Dessa forma, aparecem obras como Memórias Sentimentais de João Miramar e Serafim Ponte Grade, de Oswald de Andrade; Brás, Bexiga e Barra-Funda, de Alcântara Machado; e, principalmente, Macunaíma o herói sem nenhum caráter, de Mário de Andrade. Macunaíma é o ponto alto da prosa modernista, combativa e aberta às novas tendências estéticas do século XX. Romance indefinível, misto de narrativa folclórica, poética e rapsódia, não se pode, ainda hoje, precisar o alcance e a dimensão dessa obra que, com o tempo, passou a ser o grande monumento da narrativa moderna brasileira. Mário de Andrade renovou o romance nacional e ainda criou o mito brasileiro por excelência numa obra instigante, desafiadora, em que tudo passa a ser descoberta e revelação.
Baseado no mito indígena de Macunaíma, coletado e narrado pelo naturalista alemão Koch-Grünberg, em seu livro Vom Roraima zum Orinoco (De Roraima ao Orenoco), Mário de Andrade recria, redimensiona e potencializa o mito, transformando-o na essência de seu livro e revestindo-o de significados latentes, de compreensões possíveis, fazendo do que era simples narrativa tribal um arquétipo literário definidor de nosso próprio processo civilizatório. Macunaíma, o índio “filho da noite”, “negro retinto”, ganha de sua amada, pouco antes desta morrer, uma pedra preciosa, a Muiraquitã. A pedra é roubada pelo gingante Venceslau Pietro Pedra, que foge para São Paulo, o que obriga o índio a sair de sua tribo, juntamente com seus dois irmãos, para reaver o objeto roubado, o símbolo do amor consagrado.
O roteiro parece simples, mas quando se trata de Mário de Andrada é preciso ter cuidado. Nada na obra do paulista é simples ou gratuito. Mário foi um dos grandes autores nacionais, talvez o maior e mais profundo conhecedor da tradição brasileira, do folclore à alta cultura (a cultura erudita), passando pela política, pelas artes plásticas, pela etnografia e pela antropologia. Macunaíma não é uma obra gratuita, entretenimento pequeno-burguês, romance de leitura despretensiosa.

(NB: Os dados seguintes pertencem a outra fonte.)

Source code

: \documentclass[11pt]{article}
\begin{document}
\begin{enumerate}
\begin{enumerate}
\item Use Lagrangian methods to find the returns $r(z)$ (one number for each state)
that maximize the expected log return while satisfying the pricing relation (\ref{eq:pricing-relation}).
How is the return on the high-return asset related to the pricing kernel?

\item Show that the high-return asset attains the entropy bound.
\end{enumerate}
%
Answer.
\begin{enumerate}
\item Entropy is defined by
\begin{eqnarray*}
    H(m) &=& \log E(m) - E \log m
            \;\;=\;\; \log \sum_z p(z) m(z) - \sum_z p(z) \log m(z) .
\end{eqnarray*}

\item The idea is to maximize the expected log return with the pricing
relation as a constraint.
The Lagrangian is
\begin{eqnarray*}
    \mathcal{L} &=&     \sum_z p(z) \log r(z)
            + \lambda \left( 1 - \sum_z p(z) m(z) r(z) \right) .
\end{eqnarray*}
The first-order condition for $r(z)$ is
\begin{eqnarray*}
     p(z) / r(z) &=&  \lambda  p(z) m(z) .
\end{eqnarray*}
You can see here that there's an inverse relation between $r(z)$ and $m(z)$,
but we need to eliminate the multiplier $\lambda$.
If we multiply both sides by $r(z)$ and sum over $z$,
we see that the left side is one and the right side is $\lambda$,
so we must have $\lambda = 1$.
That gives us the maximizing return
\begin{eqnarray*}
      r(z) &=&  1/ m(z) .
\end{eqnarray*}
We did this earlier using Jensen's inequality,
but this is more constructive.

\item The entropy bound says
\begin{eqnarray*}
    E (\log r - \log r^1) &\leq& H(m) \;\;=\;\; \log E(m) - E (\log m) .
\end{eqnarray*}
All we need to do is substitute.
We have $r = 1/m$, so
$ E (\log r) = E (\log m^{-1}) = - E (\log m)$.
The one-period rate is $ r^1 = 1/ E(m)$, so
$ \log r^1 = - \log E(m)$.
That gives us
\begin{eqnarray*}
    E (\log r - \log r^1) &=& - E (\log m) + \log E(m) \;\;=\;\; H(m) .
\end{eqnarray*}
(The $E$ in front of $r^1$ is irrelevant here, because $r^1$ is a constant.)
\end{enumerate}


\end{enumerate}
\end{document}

Ao contrário, é símbolo, produto de construção estética, criação de alto nível, feita de subentendidos, de interdições, de idéias que não se dão a ver ou distinguir imediatamente, com a clareza e a transparência das obras de entretenimento ou dos romances ditos sociais, em moda desde fins do século XIX.
Telê Ancona Porto Lopes, a maior estudiosa da obra de Mário de Andrade, define Macunaíma como um romance realista, mas de um realismo que “lida com o mágico e com o maravilhoso”. E não se trata mesmo de outra coisa. Ao invés de cair na armadilha do romance realista, do romance social, definidor, Mário de Andrade revê a própria condição da narrativa e reinventa o modo de narrar, criando uma rapsódia “panfolclórica”, nos dizeres de Haroldo de Campos. Macunaíma procura ser uma nova maneira de compreender a condição nacional, o caráter brasileiro, a identidade essencial de nosso povo, tudo isso visto e percebido pelo prisma da poética mais salutar. Mário cria o mito do Brasileiro como um povo de origem e matiz francamente poéticos em que tudo é possível: a ironia, o sarcasmo, a malandragem, a ternura, o lirismo, a individualidade, o trágico e o cômico.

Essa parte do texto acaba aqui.